RSS
 

Why smartphone cameras are blowing our minds

28 Apr

An modified version of this article was originally published February 20, 2018.

There’s no getting around physics – smartphone cameras, and therefore sensors, are tiny. And since we all (now) know that, generally speaking, it’s the amount of light you capture that determines image quality, smartphones have a serious disadvantage to deal with: they don’t capture enough light.

But that’s where computational photography comes in. By combining machine learning, computer vision, and computer graphics with traditional optical processes, computational photography aims to enhance what is achievable with traditional methods. Here’s a rundown of some recent developments in smartphone imaging – and why we think they’re a big deal.

Intelligent exposure and processing? Press. Here.

One of the defining characteristics of smartphone photography is the idea that you can get a great image with one button press, and nothing more.

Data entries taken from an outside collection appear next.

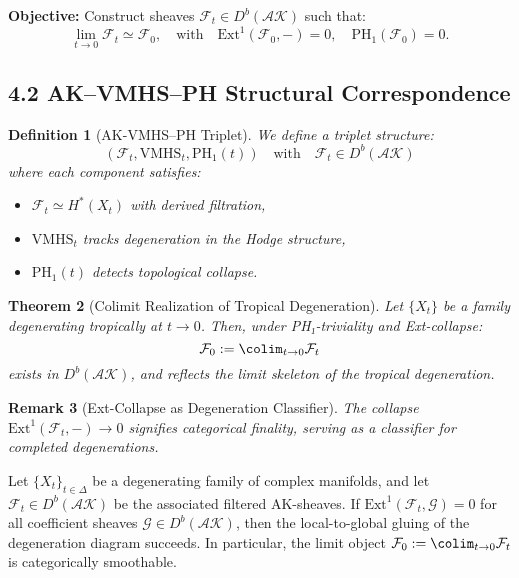 \documentclass[11pt]{article}
\newtheorem{theorem}{Theorem}[section]
\newtheorem{definition}[theorem]{Definition}
\newtheorem{remark}[theorem]{Remark}
\begin{document}
\textbf{Objective:} Construct sheaves \( \mathcal{F}_t \in D^b(\mathcal{AK}) \) such that:
\[
\lim_{t \to 0} \mathcal{F}_t \simeq \mathcal{F}_0, \quad \text{with} \quad \mathrm{Ext}^1(\mathcal{F}_0, -) = 0, \quad \mathrm{PH}_1(\mathcal{F}_0) = 0.
\]

\subsection{4.2 AK--VMHS--PH Structural Correspondence}

\begin{definition}[AK-VMHS--PH Triplet]
We define a triplet structure:
\[
(\mathcal{F}_t, \mathrm{VMHS}_t, \mathrm{PH}_1(t)) \quad \text{with} \quad \mathcal{F}_t \in D^b(\mathcal{AK})
\]
where each component satisfies:
\begin{itemize}
    \item \( \mathcal{F}_t \simeq H^*(X_t) \) with derived filtration,
    \item \( \mathrm{VMHS}_t \) tracks degeneration in the Hodge structure,
    \item \( \mathrm{PH}_1(t) \) detects topological collapse.
\end{itemize}
\end{definition}

\begin{theorem}[Colimit Realization of Tropical Degeneration]
Let \( \{X_t\} \) be a family degenerating tropically at \( t \to 0 \). Then, under PH₁-triviality and Ext-collapse:
\[
\mathcal{F}_0 := \colim_{t \to 0} \mathcal{F}_t
\]
exists in \( D^b(\mathcal{AK}) \), and reflects the limit skeleton of the tropical degeneration.
\end{theorem}

\begin{remark}[Ext-Collapse as Degeneration Classifier]
The collapse \( \mathrm{Ext}^1(\mathcal{F}_t, -) \to 0 \) signifies categorical finality, serving as a classifier for completed degenerations.
\end{remark}

\begin{lemma}
Let \( \{X_t\}_{t \in \Delta} \) be a degenerating family of complex manifolds,  
and let \( \mathcal{F}_t \in D^b(\mathcal{AK}) \) be the associated filtered AK-sheaves.  
If \( \mathrm{Ext}^1(\mathcal{F}_t, \mathcal{G}) = 0 \) for all coefficient sheaves \( \mathcal{G} \in D^b(\mathcal{AK}) \), then the local-to-global gluing of the degeneration diagram succeeds.  
In particular, the limit object \( \mathcal{F}_0 := \colim_{t \to 0} \mathcal{F}_t \) is categorically smoothable.
\end{lemma}
\end{document}
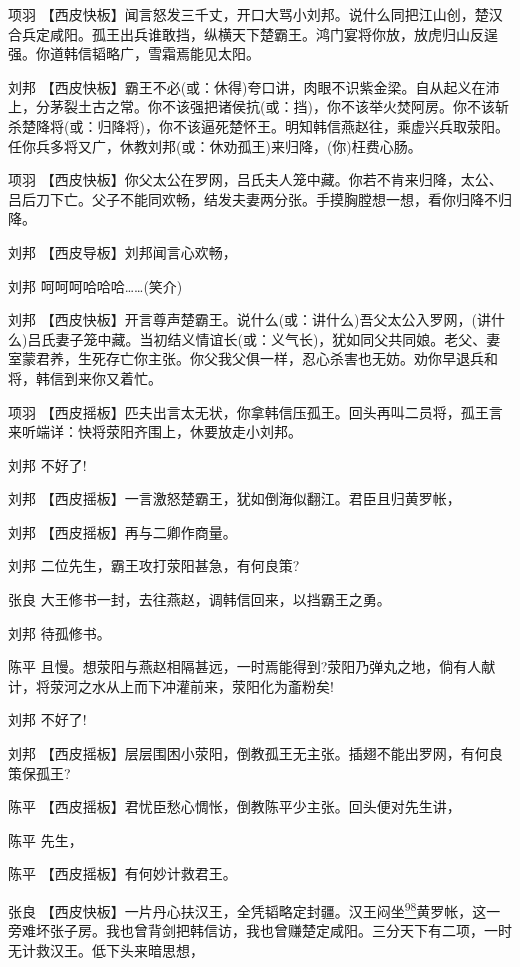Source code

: 项羽
【西皮快板】闻言怒发三千丈，开口大骂小刘邦。说什么同把江山创，楚汉合兵定咸阳。孤王出兵谁敢挡，纵横天下楚霸王。鸿门宴将你放，放虎归山反逞强。你道韩信韬略广，雪霜焉能见太阳。

刘邦
【西皮快板】霸王不必(或：休得)夸口讲，肉眼不识紫金梁。自从起义在沛上，分茅裂土古之常。你不该强把诸侯抗(或：挡)，你不该举火焚阿房。你不该斩杀楚降将(或：归降将)，你不该逼死楚怀王。明知韩信燕赵往，乘虚兴兵取荥阳。任你兵多将又广，休教刘邦(或：休劝孤王)来归降，(你)枉费心肠。

项羽
【西皮快板】你父太公在罗网，吕氏夫人笼中藏。你若不肯来归降，太公、吕后刀下亡。父子不能同欢畅，结发夫妻两分张。手摸胸膛想一想，看你归降不归降。

刘邦 【西皮导板】刘邦闻言心欢畅，

刘邦 呵呵呵哈哈哈\ldots{}\ldots{}(笑介)

刘邦
【西皮快板】开言尊声楚霸王。说什么(或：讲什么)吾父太公入罗网，(讲什么)吕氏妻子笼中藏。当初结义情谊长(或：义气长)，犹如同父共同娘。老父、妻室蒙君养，生死存亡你主张。你父我父俱一样，忍心杀害也无妨。劝你早退兵和将，韩信到来你又着忙。

项羽
【西皮摇板】匹夫出言太无状，你拿韩信压孤王。回头再叫二员将，孤王言来听端详：快将荥阳齐围上，休要放走小刘邦。

刘邦 不好了!

刘邦 【西皮摇板】一言激怒楚霸王，犹如倒海似翻江。君臣且归黄罗帐，

刘邦 【西皮摇板】再与二卿作商量。

刘邦 二位先生，霸王攻打荥阳甚急，有何良策?

张良 大王修书一封，去往燕赵，调韩信回来，以挡霸王之勇。

刘邦 待孤修书。

陈平
且慢。想荥阳与燕赵相隔甚远，一时焉能得到?荥阳乃弹丸之地，倘有人献计，将荥河之水从上而下冲灌前来，荥阳化为齑粉矣!

刘邦 不好了!

刘邦
【西皮摇板】层层围困小荥阳，倒教孤王无主张。插翅不能出罗网，有何良策保孤王?

陈平 【西皮摇板】君忧臣愁心惆怅，倒教陈平少主张。回头便对先生讲，

陈平 先生，

陈平 【西皮摇板】有何妙计救君王。

张良
【西皮快板】一片丹心扶汉王，全凭韬略定封疆。汉王闷坐\protect\hyperlink{fn98}{\textsuperscript{98}}黄罗帐，这一旁难坏张子房。我也曾背剑把韩信访，我也曾赚楚定咸阳。三分天下有二项，一时无计救汉王。低下头来暗思想，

No exposure decision, no tapping on the screen to set your exposure, no exposure compensation, and no post-processing. Just take a look at what the Google Pixel 2 XL did with this huge dynamic range sunrise at Banff National Park in Canada:

Sunrise at Banff, with Mt. Rundle in the background. Shot on Pixel 2 with one button press. I also shot this with my Sony a7R II full-frame camera, but that required a 4-stop reverse graduated neutral density (‘Daryl Benson’) filter, and a dynamic range compensation mode (DRO Lv5) to get a usable image. While the resulting image from the Sony was head-and-shoulders above this one at 100%, I got this image from a device in my pocket by just pointing and shooting.

The Pixel 2 was able to achieve the image above by first determining the correct focal plane exposure required to not blow large bright (non-specular) areas (an approach known as ETTR or ‘expose-to-the-right’). When you press the shutter button, the Pixel 2 goes back in time 9 frames, aligning and averaging them to give you a final image with quality similar to what you might expect from a sensor with 9x as much surface area. While it’s not quite that simple – sensor efficiency and the number of usable frames for averaging can vary – it’s not far off: consider the Pixel 2 can hold its own to the 5x larger RX100 sensor when given the same amount of total light per exposure.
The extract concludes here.